• RECORDS FOR THIS EXERCISE
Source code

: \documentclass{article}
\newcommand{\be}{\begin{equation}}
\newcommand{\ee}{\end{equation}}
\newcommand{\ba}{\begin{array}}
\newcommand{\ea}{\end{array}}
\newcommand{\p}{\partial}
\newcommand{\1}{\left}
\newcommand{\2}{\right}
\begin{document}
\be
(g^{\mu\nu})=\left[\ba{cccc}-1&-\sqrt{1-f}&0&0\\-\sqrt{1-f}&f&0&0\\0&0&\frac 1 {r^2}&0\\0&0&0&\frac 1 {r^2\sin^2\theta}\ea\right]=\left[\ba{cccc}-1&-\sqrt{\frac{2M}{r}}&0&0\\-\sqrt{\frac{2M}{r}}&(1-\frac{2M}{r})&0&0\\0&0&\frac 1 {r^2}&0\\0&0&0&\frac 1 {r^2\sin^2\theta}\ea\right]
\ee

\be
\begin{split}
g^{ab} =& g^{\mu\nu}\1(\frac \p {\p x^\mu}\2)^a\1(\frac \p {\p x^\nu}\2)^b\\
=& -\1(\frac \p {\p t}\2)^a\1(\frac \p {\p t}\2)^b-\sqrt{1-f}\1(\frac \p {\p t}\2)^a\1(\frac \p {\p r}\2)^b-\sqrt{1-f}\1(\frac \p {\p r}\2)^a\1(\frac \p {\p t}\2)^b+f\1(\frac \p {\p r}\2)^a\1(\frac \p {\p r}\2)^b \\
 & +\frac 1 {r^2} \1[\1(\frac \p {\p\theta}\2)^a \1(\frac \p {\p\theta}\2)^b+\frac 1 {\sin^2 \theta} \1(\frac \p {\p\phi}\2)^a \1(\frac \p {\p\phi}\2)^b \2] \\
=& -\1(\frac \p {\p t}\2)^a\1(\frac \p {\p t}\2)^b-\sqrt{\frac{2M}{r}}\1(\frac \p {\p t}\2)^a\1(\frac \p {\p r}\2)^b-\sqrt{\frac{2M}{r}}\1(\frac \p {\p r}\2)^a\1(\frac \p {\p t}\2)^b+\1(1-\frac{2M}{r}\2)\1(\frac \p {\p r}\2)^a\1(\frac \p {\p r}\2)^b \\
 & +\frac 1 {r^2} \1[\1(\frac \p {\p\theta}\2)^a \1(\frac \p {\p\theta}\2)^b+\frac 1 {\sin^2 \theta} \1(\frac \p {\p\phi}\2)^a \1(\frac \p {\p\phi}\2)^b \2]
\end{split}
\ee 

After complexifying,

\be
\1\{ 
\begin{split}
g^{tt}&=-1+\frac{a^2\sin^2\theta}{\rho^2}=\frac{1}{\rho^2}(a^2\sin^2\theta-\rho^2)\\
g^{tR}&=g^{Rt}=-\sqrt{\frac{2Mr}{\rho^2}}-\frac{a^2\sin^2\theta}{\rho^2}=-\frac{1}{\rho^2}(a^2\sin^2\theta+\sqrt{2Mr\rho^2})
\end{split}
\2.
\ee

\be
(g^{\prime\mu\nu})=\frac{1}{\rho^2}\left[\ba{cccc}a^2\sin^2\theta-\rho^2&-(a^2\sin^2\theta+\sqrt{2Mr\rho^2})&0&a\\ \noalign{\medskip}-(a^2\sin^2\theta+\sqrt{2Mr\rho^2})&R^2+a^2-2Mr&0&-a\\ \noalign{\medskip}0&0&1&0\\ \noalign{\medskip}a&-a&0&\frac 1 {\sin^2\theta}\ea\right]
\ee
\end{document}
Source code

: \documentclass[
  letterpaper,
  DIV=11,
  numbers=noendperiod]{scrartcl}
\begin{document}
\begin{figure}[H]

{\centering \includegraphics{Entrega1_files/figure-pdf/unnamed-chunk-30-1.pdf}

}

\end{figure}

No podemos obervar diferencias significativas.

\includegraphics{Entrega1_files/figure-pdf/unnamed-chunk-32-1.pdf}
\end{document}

• TO DO
What is the number of lines in the records that include "newcommand"? Answer with that number alone.

• ANSWER SPACE
7